Month: March 2019

How do they do it?

Let me tell you a secret about spy and secret agent-thrillers… but don’t tell anyone.  They’re pretty much all the same, only separated by era.

So in the fifties, sixties and seventies, they were all about lone wolves foiling the Russians deep behind enemy lines.  In the eighties and nineties, about how technology could be exploited in the best way against pretty much the same people, plus china.  Nowadays, it’s all about teamwork and special forces guys (or ex-special forces guys) coming together to demolish drug dealers or terrorists.

What do you mean, everyone knows this already?

Drat.

All right… I’ll try to tell you something you didn’t know, then.  Even though they might all be built to a similar formula, books in that genre are massively entertaining, and keep people not only turning pages, but buying more books.

Case in point, Tom Clancy’s Dead or Alive, actually written by Grant Blackwood (I assume that this is the case, even though Clancy was still alive when this one was published).

Tom Clancy Dead or Alive - Grant Blackwood

It follows the standard formula to the letter–a formula, I might add that Clancy had an important role in creating.  Ex-special forces guys and a clandestine government agency find out where the head honcho of a terrorist organization (a Bin Laden type) is, and move to take him down, racing against the clock because the man has set several terrorist attacks agains the US in motion.

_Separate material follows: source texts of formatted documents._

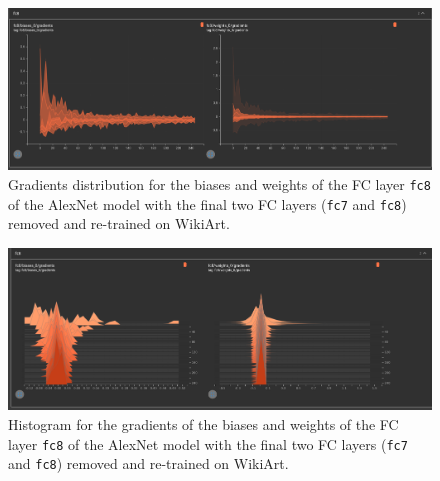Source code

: \documentclass{article}
\def\code#1{\texttt{#1}}
\begin{document}
\begin{figure}[h]
	\centering
	\includegraphics[width=\linewidth]{images/distributions_fc8_2.png}
     \caption{Gradients distribution for the biases and weights of the FC layer \code{fc8} of the AlexNet model with the final two FC layers (\code{fc7} and \code{fc8}) removed and re-trained on WikiArt.}
\end{figure}

\begin{figure}[h]
		\includegraphics[width=\linewidth]{images/histogram_fc8_2.png} 
		\caption{Histogram for the gradients of the biases and weights of the FC layer \code{fc8} of the AlexNet model with the final two FC layers (\code{fc7} and \code{fc8}) removed and re-trained on WikiArt.}
\end{figure}	
\end{document}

You kinda know how it’s going to end, but you still don’t stop reading.

As a science fiction writer, this embarrasses me.  Why?  Because, even though science fiction has all of space and time to play with, too much of the modern stuff is boring, navel-gazing, literary tripe.  Characters take center stage to the point where they become whiny and neurotic (also, if a character doesn’t have at least five reasons for people to be prejudiced against them, it seems that they can’t play a starring role), pushing aside the setting and situation, which is what makes SF compelling in the first place.

It’s gotten to the point where I steer clear of a lot of new science fiction until I see reviews from people I trust that tell me what I need to know.  If the book is described as “uplifting”, “human”, or “beautiful”, all sorts of alarms start flashing.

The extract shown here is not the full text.